During her senior year, she batted .717 with 42 runs scored, 41 steals, 29 RBI and 10 triples. She also was 12–0 in the circle with a 0.89 ERA and 75 strikeouts in 55 innings of work before the season was canceled due to the COVID-19 pandemic. Following the season, she was named the 2019–20 Gatorade Softball Player of the Year. She finished her career with a .702 batting average, 279 career hits, 261 runs, and 209 stolen bases and holds the state record for most runs all-time in the Dallas area. She was the consensus No. 1 recruit in her class.

==College career==
Coleman began her collegiate career for the Oklahoma Sooners in 2021. Coleman was named the Big 12 Player of the Week for the week ending May 11, 2021. She finished the weekend batting .625 with six RBIs, one home run, one double and nine putouts from centerfield. She finished the season with a .478 batting average, with 46 RBI, 66 runs scored, 31 walks, eight home runs and 19 stolen bases, with a team-best .584 on-base percentage. Her on-base percentage and stolen bases ranked first in the Big 12 and she was second behind her teammate Tiare Jennings in runs scored and batting average. She ranked in the top 10 nationally in runs per game (3rd), doubles (4th) on-base percentage (5th) and batting average (8th).

During game three of the championships series at the 2021 Women's College World Series, Coleman was 2-for-3 with a home run and three RBI to help the Sooners win the national championship. Following an outstanding season she was named first team All-Big 12, all-Big 12 Freshman team, and first team All-American. She was also named a top-three finalist for NFCA National Freshman of the Year.

During her sophomore year in 2022, she batted .429, with seven home runs, 37 RBIs, a .590 on-base percentage and led the team with 13 stolen bases. Her .590 on-base percentage ranked third in the NCAA. In the field, she had a perfect 1.000 fielding percentage with 32 putouts and three assists. During conference play, she held a conference-best on-base percentage of .614 with 17 walks, four stolen bases and 21 runs, including one home run, two doubles and eight RBIs. Following the season she was named a first-team All-American.

During her junior year in 2023, she led the Big 12 in on-base percentage, runs per game, slugging percentage and total bases. Following the season she was named Big 12 Conference Softball Player of the Year. She helped lead Oklahoma to their third consecutive national championship.
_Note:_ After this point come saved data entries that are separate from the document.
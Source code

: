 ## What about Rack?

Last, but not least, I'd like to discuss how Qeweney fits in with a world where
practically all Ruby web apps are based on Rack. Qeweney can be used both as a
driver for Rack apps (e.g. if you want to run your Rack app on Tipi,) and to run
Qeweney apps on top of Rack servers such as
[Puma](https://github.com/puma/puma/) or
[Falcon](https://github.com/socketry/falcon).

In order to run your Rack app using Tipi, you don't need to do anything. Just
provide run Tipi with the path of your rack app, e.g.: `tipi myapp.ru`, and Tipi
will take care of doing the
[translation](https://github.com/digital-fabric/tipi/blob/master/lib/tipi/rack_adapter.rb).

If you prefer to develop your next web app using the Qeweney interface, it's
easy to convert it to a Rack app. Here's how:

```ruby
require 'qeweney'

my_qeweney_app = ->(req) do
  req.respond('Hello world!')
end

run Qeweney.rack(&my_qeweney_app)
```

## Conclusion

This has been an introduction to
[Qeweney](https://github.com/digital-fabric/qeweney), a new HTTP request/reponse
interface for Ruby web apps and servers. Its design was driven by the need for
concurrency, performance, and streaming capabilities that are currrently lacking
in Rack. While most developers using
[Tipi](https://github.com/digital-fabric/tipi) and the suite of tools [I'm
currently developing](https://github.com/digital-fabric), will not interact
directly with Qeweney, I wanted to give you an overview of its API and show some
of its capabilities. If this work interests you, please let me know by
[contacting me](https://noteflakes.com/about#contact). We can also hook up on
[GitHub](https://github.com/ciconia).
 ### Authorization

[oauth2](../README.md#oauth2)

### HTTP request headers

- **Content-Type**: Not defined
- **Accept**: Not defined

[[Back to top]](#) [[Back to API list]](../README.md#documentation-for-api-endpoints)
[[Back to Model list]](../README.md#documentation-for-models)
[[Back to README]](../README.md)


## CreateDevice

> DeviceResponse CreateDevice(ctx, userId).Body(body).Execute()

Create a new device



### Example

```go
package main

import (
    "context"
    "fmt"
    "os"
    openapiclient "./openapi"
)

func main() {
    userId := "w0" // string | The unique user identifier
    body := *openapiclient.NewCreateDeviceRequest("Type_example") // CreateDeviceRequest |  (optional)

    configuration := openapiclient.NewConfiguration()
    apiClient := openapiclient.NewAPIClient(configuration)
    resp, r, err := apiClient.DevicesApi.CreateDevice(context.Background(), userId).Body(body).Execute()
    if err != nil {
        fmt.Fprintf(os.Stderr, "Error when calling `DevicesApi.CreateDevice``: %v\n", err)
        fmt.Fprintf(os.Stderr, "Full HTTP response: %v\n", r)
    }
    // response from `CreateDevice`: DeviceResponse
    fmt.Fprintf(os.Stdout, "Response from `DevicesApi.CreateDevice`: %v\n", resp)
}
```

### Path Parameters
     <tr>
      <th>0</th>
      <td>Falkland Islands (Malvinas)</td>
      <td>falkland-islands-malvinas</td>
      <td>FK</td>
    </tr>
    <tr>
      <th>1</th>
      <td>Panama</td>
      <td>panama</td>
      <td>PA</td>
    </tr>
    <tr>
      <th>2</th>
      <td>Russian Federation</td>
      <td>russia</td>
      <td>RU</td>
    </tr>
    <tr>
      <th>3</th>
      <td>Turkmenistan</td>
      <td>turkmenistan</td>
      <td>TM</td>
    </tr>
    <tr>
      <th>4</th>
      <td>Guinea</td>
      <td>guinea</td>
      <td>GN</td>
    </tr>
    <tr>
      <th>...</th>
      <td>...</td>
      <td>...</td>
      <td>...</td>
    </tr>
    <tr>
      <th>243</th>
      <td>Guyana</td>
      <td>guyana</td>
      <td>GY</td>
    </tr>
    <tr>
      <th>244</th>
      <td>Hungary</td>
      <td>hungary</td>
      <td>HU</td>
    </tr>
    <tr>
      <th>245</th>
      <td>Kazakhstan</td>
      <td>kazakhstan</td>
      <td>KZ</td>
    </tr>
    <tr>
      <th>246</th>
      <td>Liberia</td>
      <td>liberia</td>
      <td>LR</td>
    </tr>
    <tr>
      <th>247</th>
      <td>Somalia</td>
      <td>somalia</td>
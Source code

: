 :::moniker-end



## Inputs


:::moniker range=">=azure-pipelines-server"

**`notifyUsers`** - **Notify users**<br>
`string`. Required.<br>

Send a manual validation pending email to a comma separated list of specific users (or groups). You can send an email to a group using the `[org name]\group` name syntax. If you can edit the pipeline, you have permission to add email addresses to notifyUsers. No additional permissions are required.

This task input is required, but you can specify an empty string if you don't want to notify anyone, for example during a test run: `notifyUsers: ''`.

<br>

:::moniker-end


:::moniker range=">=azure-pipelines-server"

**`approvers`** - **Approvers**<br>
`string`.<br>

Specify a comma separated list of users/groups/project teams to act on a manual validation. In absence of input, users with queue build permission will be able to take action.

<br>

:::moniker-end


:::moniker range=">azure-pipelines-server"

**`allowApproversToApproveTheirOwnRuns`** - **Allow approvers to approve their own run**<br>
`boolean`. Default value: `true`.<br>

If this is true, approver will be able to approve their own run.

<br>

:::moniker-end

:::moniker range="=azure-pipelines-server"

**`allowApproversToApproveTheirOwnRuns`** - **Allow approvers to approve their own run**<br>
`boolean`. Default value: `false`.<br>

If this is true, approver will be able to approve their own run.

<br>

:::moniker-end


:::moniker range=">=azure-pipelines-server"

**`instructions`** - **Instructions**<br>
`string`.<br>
During her senior year in 2024, she started all 65 games and hit .385 with nine doubles, one triple, 13 home runs, and 44 RBI. Coleman was 0-for-3 in game one of the 2024 Women's College World Series semifinals against Florida. During game two she was 1-for-3 with a bunt single and a walk, and struck out in the first inning and popped up to short in the sixth. Prior to her final at-bat, Alyssa Brito prayed over Coleman. She then hit a walk-off home run in the bottom of the eighth inning to help Oklahoma advance to the Women's College World Series finals. She helped lead Oklahoma to their fourth consecutive national championship.

==Professional career==
On June 17, 2024, Coleman signed with the Oklahoma City Spark . On December 1, 2025, she was drafted third overall by the Talons in the AUSL allocation draft.

==International career==
Coleman represented the United States at the 2019 U-19 Women's Softball World Cup. She was one of only two high-school athletes on the team and posted a .522 batting average with 12 hits, six runs, four RBIs, and won gold. She also represented the United States at the 2019 USA Softball International Cup where she posted a .375 batting average with one home run, five RBI, six runs scored, and won bronze. On August 3, 2026, Coleman won a gold medal representing the United States at the USA Softball International Cup.

==Personal life==
Coleman was born to Deana and Cedric Coleman, and has two siblings, Ashley Wilkerson and Jhanna Coleman. Her mother competed collegiately at Texas Woman's University, while her father competed collegiately at North Central Texas College.

On January 1, 2024, Coleman's boyfriend, college football player Billy Bowman Jr., proposed to her.